Only the number is wanted: how many lines below contain "validation"?

┌──

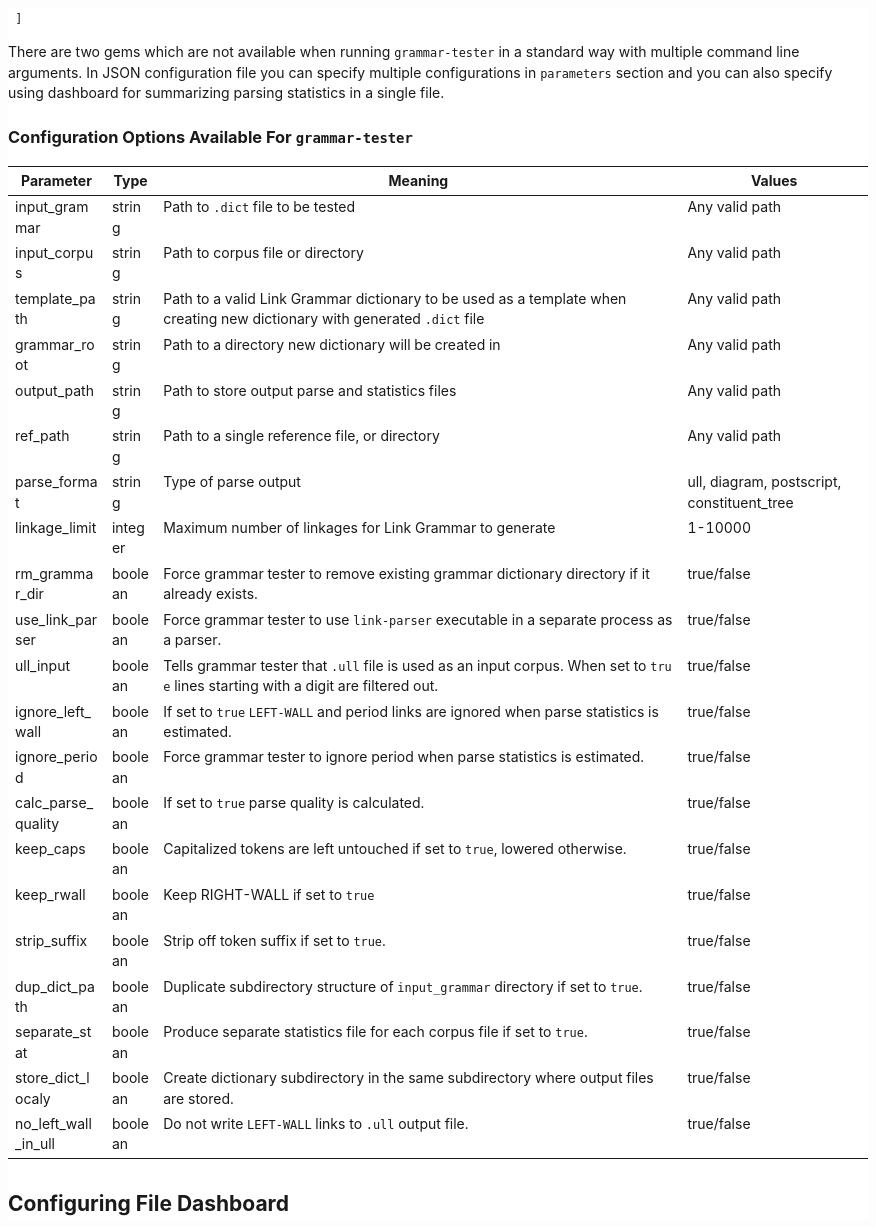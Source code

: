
 ```
 ]
```
There are two gems which are not available when running `grammar-tester`
in a standard way with multiple command line arguments. In JSON configuration
file you can specify multiple configurations in `parameters` section and you
can also specify using dashboard for summarizing parsing statistics in a 
single file. 

### Configuration Options Available For `grammar-tester`


|  Parameter  |  Type  |                    Meaning                 |  Values |
|-------------|--------|--------------------------------------------|---------|
|input_grammar| string | Path to `.dict` file to be tested          | Any valid path |
|input_corpus | string | Path to corpus file or directory           | Any valid path |
|template_path| string | Path to a valid Link Grammar dictionary to be used as a template when creating new dictionary with generated `.dict` file | Any valid path |
|grammar_root | string | Path to a directory new dictionary will be created in | Any valid path |
|output_path  | string | Path to store output parse and statistics files | Any valid path | 
|ref_path     | string | Path to a single reference file, or directory | Any valid path |
|parse_format | string | Type of parse output | ull, diagram, postscript, constituent_tree |
|linkage_limit| integer| Maximum number of linkages for Link Grammar to generate | 1-10000 | 
|rm_grammar_dir| boolean | Force grammar tester to remove existing grammar dictionary directory if it already exists. |true/false|
|use_link_parser|boolean | Force grammar tester to use `link-parser` executable in a separate process as a parser.| true/false|
|ull_input|boolean| Tells grammar tester that `.ull` file is used as an input corpus. When set to `true` lines starting with a digit are filtered out.| true/false|
|ignore_left_wall|boolean| If set to `true` `LEFT-WALL` and period links are ignored when parse statistics is estimated.|true/false|
|ignore_period|boolean| Force grammar tester to ignore period when parse statistics is estimated.| true/false|
|calc_parse_quality|boolean| If set to `true` parse quality is calculated.|true/false|
|keep_caps|boolean| Capitalized tokens are left untouched if set to `true`, lowered otherwise.| true/false|
|keep_rwall|boolean| Keep RIGHT-WALL if set to `true`|true/false|
|strip_suffix|boolean| Strip off token suffix if set to `true`.|true/false|
|dup_dict_path|boolean| Duplicate subdirectory structure of `input_grammar` directory if set to `true`.|true/false|
|separate_stat|boolean| Produce separate statistics file for each corpus file if set to `true`.|true/false|
|store_dict_localy|boolean| Create dictionary subdirectory in the same subdirectory where output files are stored.|true/false|
|no_left_wall_in_ull|boolean| Do not write `LEFT-WALL` links to `.ull` output file.|true/false|


## Configuring File Dashboard
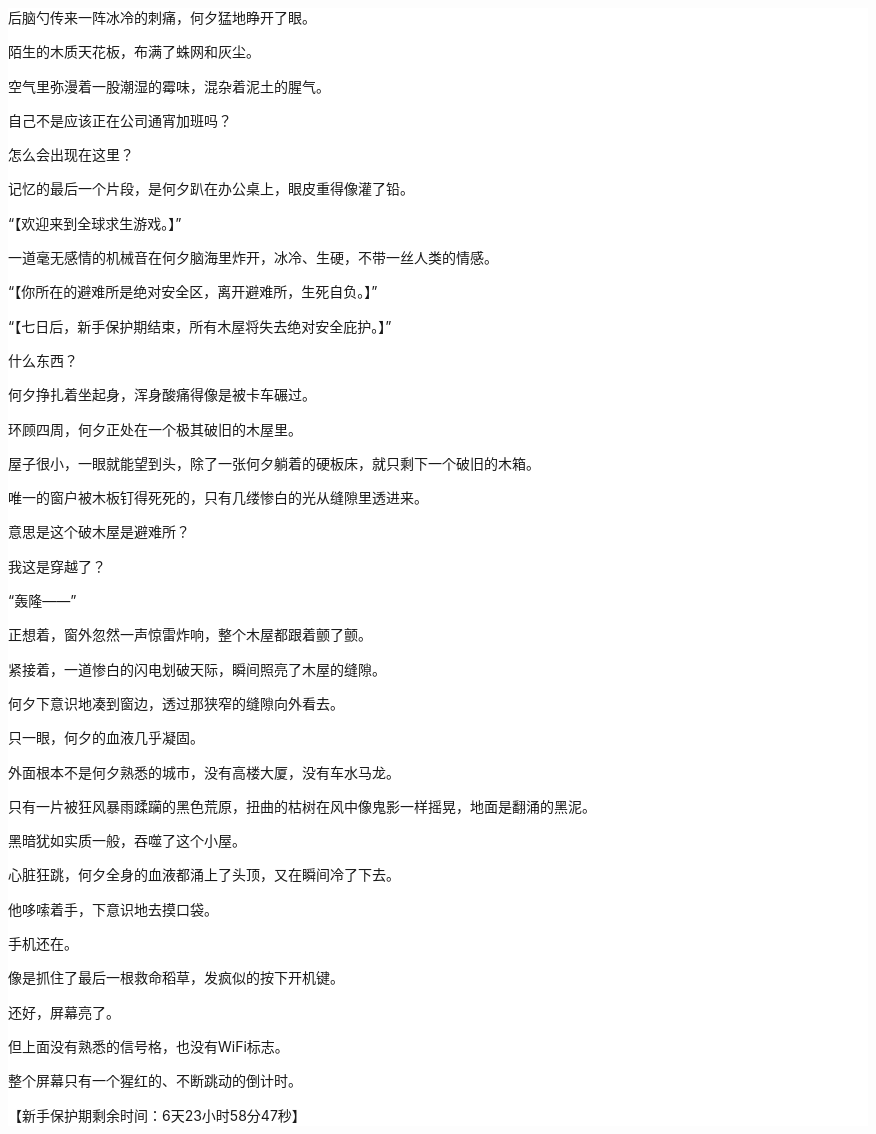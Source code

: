 后脑勺传来一阵冰冷的刺痛，何夕猛地睁开了眼。

陌生的木质天花板，布满了蛛网和灰尘。

空气里弥漫着一股潮湿的霉味，混杂着泥土的腥气。

自己不是应该正在公司通宵加班吗？

怎么会出现在这里？

记忆的最后一个片段，是何夕趴在办公桌上，眼皮重得像灌了铅。

“【欢迎来到全球求生游戏。】”

一道毫无感情的机械音在何夕脑海里炸开，冰冷、生硬，不带一丝人类的情感。

“【你所在的避难所是绝对安全区，离开避难所，生死自负。】”

“【七日后，新手保护期结束，所有木屋将失去绝对安全庇护。】”

什么东西？

何夕挣扎着坐起身，浑身酸痛得像是被卡车碾过。

环顾四周，何夕正处在一个极其破旧的木屋里。

屋子很小，一眼就能望到头，除了一张何夕躺着的硬板床，就只剩下一个破旧的木箱。

唯一的窗户被木板钉得死死的，只有几缕惨白的光从缝隙里透进来。

意思是这个破木屋是避难所？

我这是穿越了？

“轰隆——”

正想着，窗外忽然一声惊雷炸响，整个木屋都跟着颤了颤。

紧接着，一道惨白的闪电划破天际，瞬间照亮了木屋的缝隙。

何夕下意识地凑到窗边，透过那狭窄的缝隙向外看去。

只一眼，何夕的血液几乎凝固。

外面根本不是何夕熟悉的城市，没有高楼大厦，没有车水马龙。

只有一片被狂风暴雨蹂躏的黑色荒原，扭曲的枯树在风中像鬼影一样摇晃，地面是翻涌的黑泥。

黑暗犹如实质一般，吞噬了这个小屋。

心脏狂跳，何夕全身的血液都涌上了头顶，又在瞬间冷了下去。

他哆嗦着手，下意识地去摸口袋。

手机还在。

像是抓住了最后一根救命稻草，发疯似的按下开机键。

还好，屏幕亮了。

但上面没有熟悉的信号格，也没有WiFi标志。

整个屏幕只有一个猩红的、不断跳动的倒计时。

【新手保护期剩余时间：6天23小时58分47秒】
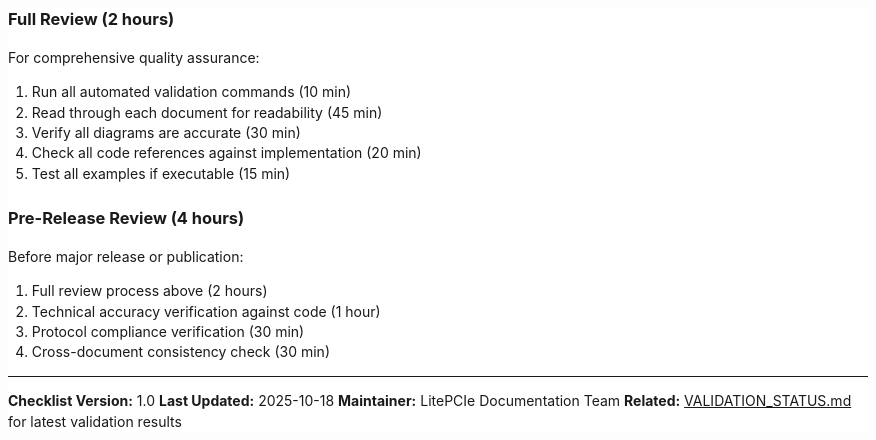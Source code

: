 ### Full Review (2 hours)

For comprehensive quality assurance:

1. Run all automated validation commands (10 min)
2. Read through each document for readability (45 min)
3. Verify all diagrams are accurate (30 min)
4. Check all code references against implementation (20 min)
5. Test all examples if executable (15 min)

### Pre-Release Review (4 hours)

Before major release or publication:

1. Full review process above (2 hours)
2. Technical accuracy verification against code (1 hour)
3. Protocol compliance verification (30 min)
4. Cross-document consistency check (30 min)

---

**Checklist Version:** 1.0
**Last Updated:** 2025-10-18
**Maintainer:** LitePCIe Documentation Team
**Related:** [VALIDATION_STATUS.md](VALIDATION_STATUS.md) for latest validation results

└──

* Exercise output *
2